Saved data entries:
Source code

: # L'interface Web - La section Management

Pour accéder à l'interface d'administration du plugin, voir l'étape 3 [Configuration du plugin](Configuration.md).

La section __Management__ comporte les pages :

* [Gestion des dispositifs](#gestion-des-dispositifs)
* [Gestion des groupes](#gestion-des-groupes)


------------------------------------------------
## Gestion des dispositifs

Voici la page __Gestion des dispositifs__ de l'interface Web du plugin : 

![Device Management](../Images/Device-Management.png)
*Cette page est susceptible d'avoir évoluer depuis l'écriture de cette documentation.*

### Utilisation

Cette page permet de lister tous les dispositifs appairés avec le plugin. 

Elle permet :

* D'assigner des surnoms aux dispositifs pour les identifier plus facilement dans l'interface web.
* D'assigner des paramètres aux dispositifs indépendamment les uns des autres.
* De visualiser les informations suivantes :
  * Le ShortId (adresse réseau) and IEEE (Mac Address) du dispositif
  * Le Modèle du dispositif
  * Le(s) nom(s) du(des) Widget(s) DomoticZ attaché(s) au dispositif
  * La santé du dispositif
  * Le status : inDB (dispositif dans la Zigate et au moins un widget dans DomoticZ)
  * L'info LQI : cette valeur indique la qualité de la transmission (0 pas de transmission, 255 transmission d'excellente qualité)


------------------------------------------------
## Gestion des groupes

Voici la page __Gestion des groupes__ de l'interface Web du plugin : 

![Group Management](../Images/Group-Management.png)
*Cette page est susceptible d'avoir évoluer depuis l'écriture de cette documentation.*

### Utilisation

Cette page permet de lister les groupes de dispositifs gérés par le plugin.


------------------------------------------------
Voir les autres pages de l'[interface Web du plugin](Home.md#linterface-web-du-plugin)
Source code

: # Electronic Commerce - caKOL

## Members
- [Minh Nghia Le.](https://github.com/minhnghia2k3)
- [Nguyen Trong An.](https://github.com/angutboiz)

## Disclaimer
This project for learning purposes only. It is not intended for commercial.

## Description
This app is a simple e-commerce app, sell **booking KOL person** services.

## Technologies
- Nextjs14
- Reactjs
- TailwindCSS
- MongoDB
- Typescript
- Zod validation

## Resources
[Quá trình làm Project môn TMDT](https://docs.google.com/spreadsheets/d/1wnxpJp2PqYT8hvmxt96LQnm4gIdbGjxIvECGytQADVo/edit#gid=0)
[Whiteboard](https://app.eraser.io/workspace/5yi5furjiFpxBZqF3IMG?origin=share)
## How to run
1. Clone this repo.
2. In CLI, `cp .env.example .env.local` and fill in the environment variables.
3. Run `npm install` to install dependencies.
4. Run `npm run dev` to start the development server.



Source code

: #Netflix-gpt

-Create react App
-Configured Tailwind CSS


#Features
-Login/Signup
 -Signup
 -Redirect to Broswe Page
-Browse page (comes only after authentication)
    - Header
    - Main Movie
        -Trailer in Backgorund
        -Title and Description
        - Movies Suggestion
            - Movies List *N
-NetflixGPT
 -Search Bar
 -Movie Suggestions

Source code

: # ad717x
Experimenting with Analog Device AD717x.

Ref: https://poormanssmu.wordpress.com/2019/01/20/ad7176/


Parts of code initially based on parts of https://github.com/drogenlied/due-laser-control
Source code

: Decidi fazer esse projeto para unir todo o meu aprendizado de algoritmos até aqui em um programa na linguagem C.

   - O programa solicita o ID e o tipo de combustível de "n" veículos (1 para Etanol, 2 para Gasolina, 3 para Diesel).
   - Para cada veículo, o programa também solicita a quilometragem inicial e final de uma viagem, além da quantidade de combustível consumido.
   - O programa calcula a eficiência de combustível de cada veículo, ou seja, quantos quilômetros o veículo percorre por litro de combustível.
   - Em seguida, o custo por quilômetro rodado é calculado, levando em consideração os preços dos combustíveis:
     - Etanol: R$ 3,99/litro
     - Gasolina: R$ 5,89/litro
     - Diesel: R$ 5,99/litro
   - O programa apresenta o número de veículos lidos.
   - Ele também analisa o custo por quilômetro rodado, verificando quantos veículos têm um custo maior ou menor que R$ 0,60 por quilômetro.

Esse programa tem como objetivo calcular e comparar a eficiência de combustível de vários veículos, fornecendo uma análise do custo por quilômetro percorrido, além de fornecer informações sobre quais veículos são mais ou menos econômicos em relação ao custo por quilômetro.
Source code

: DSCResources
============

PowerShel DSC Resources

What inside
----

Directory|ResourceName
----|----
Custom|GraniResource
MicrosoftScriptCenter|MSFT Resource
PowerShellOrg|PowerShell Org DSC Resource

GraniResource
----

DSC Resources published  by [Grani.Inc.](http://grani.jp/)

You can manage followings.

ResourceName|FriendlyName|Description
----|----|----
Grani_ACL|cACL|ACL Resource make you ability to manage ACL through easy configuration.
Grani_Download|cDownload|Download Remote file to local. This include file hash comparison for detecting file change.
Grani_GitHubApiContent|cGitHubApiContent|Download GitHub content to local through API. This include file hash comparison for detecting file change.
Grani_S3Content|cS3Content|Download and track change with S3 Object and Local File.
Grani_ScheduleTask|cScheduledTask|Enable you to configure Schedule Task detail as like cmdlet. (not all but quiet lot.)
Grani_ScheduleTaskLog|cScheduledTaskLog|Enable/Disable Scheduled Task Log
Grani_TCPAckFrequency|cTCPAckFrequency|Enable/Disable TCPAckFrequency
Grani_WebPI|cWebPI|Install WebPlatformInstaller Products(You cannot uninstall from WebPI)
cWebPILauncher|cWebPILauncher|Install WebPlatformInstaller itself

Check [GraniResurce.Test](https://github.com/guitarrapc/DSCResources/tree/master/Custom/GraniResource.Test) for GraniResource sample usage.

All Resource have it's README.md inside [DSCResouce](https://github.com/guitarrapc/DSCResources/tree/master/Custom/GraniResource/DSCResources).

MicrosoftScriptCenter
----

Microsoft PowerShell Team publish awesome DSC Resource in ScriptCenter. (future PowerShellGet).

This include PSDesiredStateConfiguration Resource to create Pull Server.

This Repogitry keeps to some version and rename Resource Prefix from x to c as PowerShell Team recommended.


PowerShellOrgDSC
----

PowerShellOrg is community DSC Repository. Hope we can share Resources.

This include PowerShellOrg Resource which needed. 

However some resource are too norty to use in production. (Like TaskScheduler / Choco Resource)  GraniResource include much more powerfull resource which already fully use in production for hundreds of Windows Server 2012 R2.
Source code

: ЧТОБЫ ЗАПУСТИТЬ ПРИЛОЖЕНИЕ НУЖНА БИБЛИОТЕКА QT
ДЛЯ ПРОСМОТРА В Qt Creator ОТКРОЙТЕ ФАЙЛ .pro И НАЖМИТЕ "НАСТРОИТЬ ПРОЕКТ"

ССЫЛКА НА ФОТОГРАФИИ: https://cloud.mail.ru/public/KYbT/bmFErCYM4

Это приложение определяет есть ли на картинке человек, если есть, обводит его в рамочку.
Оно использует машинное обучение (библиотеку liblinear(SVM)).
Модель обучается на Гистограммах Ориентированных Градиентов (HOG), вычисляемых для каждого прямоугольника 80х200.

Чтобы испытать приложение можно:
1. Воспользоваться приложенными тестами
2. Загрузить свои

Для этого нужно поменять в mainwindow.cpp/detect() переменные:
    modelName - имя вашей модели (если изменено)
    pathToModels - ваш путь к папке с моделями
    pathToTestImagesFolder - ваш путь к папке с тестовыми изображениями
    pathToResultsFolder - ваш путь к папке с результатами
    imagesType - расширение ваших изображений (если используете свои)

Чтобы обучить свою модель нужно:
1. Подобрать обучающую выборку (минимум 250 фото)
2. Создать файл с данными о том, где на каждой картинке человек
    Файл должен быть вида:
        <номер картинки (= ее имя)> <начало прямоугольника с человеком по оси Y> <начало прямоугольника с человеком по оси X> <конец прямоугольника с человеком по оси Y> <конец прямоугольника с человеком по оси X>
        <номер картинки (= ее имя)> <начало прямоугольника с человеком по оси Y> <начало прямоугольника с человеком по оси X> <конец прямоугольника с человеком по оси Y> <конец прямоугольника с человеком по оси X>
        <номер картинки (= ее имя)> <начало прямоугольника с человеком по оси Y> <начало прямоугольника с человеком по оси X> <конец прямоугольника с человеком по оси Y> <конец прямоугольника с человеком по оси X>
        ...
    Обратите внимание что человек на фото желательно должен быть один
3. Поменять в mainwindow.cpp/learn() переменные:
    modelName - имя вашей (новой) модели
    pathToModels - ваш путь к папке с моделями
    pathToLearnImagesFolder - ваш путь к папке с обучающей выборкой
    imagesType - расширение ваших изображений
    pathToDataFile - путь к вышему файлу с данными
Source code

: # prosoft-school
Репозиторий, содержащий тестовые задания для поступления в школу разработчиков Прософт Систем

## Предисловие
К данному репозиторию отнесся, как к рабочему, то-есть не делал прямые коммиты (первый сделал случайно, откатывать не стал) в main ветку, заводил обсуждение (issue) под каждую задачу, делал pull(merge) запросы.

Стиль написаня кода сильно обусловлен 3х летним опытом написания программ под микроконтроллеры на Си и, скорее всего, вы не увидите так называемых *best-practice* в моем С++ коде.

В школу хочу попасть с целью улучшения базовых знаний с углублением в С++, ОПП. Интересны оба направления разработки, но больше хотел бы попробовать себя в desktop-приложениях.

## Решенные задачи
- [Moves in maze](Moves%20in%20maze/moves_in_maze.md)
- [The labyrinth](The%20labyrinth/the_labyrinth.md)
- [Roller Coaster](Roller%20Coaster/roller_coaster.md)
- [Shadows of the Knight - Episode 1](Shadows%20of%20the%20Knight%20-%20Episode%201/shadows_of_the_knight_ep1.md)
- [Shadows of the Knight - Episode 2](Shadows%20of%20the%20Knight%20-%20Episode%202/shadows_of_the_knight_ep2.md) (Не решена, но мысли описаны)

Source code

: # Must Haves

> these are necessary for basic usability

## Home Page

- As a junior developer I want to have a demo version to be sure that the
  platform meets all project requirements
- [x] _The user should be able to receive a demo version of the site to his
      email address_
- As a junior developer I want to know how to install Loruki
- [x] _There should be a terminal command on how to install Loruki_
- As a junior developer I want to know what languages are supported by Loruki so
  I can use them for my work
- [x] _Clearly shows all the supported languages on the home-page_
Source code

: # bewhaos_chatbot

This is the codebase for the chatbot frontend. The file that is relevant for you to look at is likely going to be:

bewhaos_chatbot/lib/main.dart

To do: Every line above from the line with "## Disclaimer" to the line with "Ref: https://poormanssmu.wordpress.com/2019/01/20/ad7176/", inclusive, must be returned exactly; no other line belongs in the reply.

Response to the exercise:
## Disclaimer
This project for learning purposes only. It is not intended for commercial.

## Description
This app is a simple e-commerce app, sell **booking KOL person** services.

## Technologies
- Nextjs14
- Reactjs
- TailwindCSS
- MongoDB
- Typescript
- Zod validation

## Resources
[Quá trình làm Project môn TMDT](https://docs.google.com/spreadsheets/d/1wnxpJp2PqYT8hvmxt96LQnm4gIdbGjxIvECGytQADVo/edit#gid=0)
[Whiteboard](https://app.eraser.io/workspace/5yi5furjiFpxBZqF3IMG?origin=share)
## How to run
1. Clone this repo.
2. In CLI, `cp .env.example .env.local` and fill in the environment variables.
3. Run `npm install` to install dependencies.
4. Run `npm run dev` to start the development server.



Source code

: #Netflix-gpt

-Create react App
-Configured Tailwind CSS


#Features
-Login/Signup
 -Signup
 -Redirect to Broswe Page
-Browse page (comes only after authentication)
    - Header
    - Main Movie
        -Trailer in Backgorund
        -Title and Description
        - Movies Suggestion
            - Movies List *N
-NetflixGPT
 -Search Bar
 -Movie Suggestions

Source code

: # ad717x
Experimenting with Analog Device AD717x.

Ref: https://poormanssmu.wordpress.com/2019/01/20/ad7176/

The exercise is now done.